Against sovereign immunity.

AuthorChemerinsky, Erwin
  1. INTRODUCTION: OF COURSE, THE GOVERNMENT CAN DO WRONG

    Sovereign immunity is an anachronistic relic and the entire doctrine should be eliminated from American law. The principle of sovereign immunity is derived from English law, which assumed that "the King can do no wrong."(1) Since the time of Edward the First, the Crown of England has not been suable unless it has specifically consented to suit.(2) Throughout American history, United States courts have applied this principle, although they often have admitted that its justification in this country is unclear.(3)

    A doctrine derived from the premise that "the King can do no wrong" deserves no place in American law. The United States was founded on a rejection of a monarchy and of royal prerogatives.(4) American government is based on the fundamental recognition that the government and government officials can do wrong and must be held accountable. Sovereign immunity undermines that basic notion.

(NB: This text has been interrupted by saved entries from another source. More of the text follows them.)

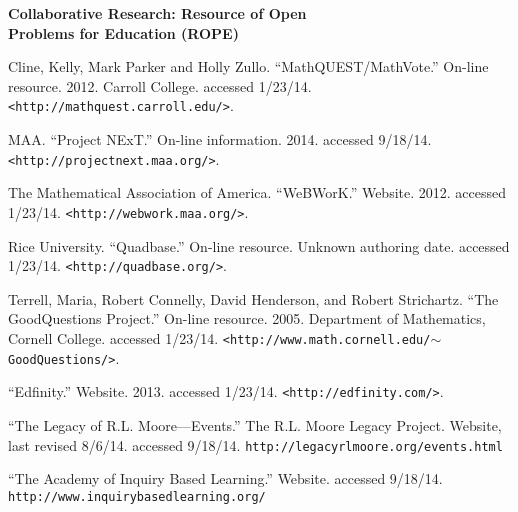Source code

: \documentclass[11pt]{article}
\begin{document}
\begin{center}
{\Large \textbf{Collaborative Research: Resource of Open\\
Problems for Education (ROPE)}}
\end{center}

\begin{thebibliography}{9}

 Cline, Kelly, Mark Parker and Holly Zullo.
    ``MathQUEST/MathVote.'' On-line resource. 2012.  Carroll College.
    accessed 1/23/14.
    \texttt{<http://mathquest.carroll.edu/>}.

 MAA.  ``Project NExT.''  On-line information.  2014.
    accessed 9/18/14.\\
    \texttt{<http://projectnext.maa.org/>}.

 The Mathematical Association of America.  ``WeBWorK.''
    Website.  2012.  accessed 1/23/14.
    \texttt{<http://webwork.maa.org/>}.

 Rice University.  ``Quadbase.''  On-line resource.
    Unknown authoring date.  accessed 1/23/14.
    \texttt{<http://quadbase.org/>}.

 Terrell, Maria, Robert Connelly, David Henderson,
    and Robert Strichartz.  ``The GoodQuestions Project.''  On-line
    resource.  2005. Department of Mathematics, Cornell College.  accessed
    1/23/14.
    \texttt{<http://www.math.cornell.edu/$\sim$GoodQuestions/>}.

 ``Edfinity.''  Website.  2013.  accessed 1/23/14.
    \texttt{<http://edfinity.com/>}.

 ``The Legacy of R.L. Moore---Events.''  The
  R.L. Moore Legacy Project.  Website, last revised 8/6/14.  accessed
  9/18/14. 
  \texttt{http://legacyrlmoore.org/events.html}

 ``The Academy of Inquiry Based Learning.''
  Website.  accessed 9/18/14.\\
  \texttt{http://www.inquirybasedlearning.org/}



\end{thebibliography}
\end{document}

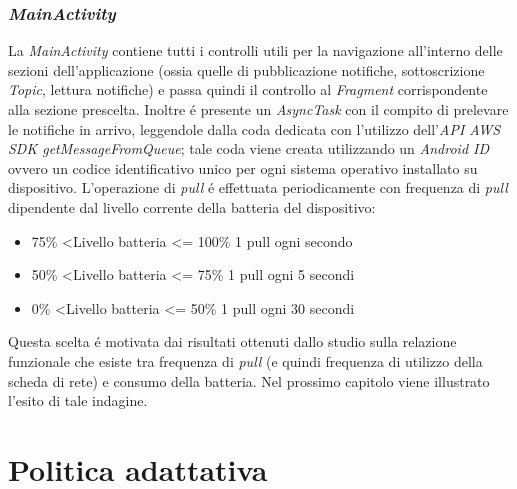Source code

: \documentclass{article}
\begin{document}
\subsubsection{\textit{MainActivity}}
La \textit{MainActivity} contiene tutti i controlli utili per la navigazione all'interno delle sezioni dell'applicazione (ossia quelle di pubblicazione notifiche, sottoscrizione \textit{Topic}, lettura notifiche) e passa quindi il controllo al \textit{Fragment} corrispondente alla sezione prescelta. Inoltre \'e presente un \textit{AsyncTask} con il compito di prelevare le notifiche in arrivo, leggendole dalla coda dedicata con l'utilizzo dell'\textit{API AWS SDK getMessageFromQueue}; tale coda viene creata utilizzando un \textit{Android ID} ovvero un codice identificativo unico per ogni sistema operativo installato su dispositivo. L'operazione di \textit{pull} \'e effettuata periodicamente con frequenza di \textit{pull} dipendente dal livello corrente della batteria del dispositivo:
\begin{itemize}
\item   75\% \textless  Livello batteria \textless= 100\%  1 pull ogni secondo
\item	50\% \textless  Livello batteria \textless= 75\%   1 pull ogni 5 secondi
\item	0\% \textless  Livello batteria \textless= 50\%   1 pull ogni 30 secondi
\end{itemize}
 
Questa scelta \'e motivata dai risultati ottenuti dallo studio sulla relazione funzionale che esiste tra frequenza di \textit{pull} (e quindi frequenza di utilizzo della scheda di rete) e consumo della batteria. Nel prossimo capitolo viene illustrato l'esito di tale indagine.

\section{Politica adattativa}
\end{document}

    The doctrine is inconsistent with the United States Constitution. Nowhere does the document mention or even imply that governments have complete immunity to suit. Sovereign immunity is a doctrine based on a common law principle borrowed from the English common law. However, Article VI of the Constitution states that the Constitution and laws made pursuant to them are the supreme law, and, as such, it should prevail over government claims of sovereign immunity.(5) Yet, sovereign immunity, a common law doctrine, trumps even the Constitution and bars suits for relief against government entities in violation of the Constitution and federal laws.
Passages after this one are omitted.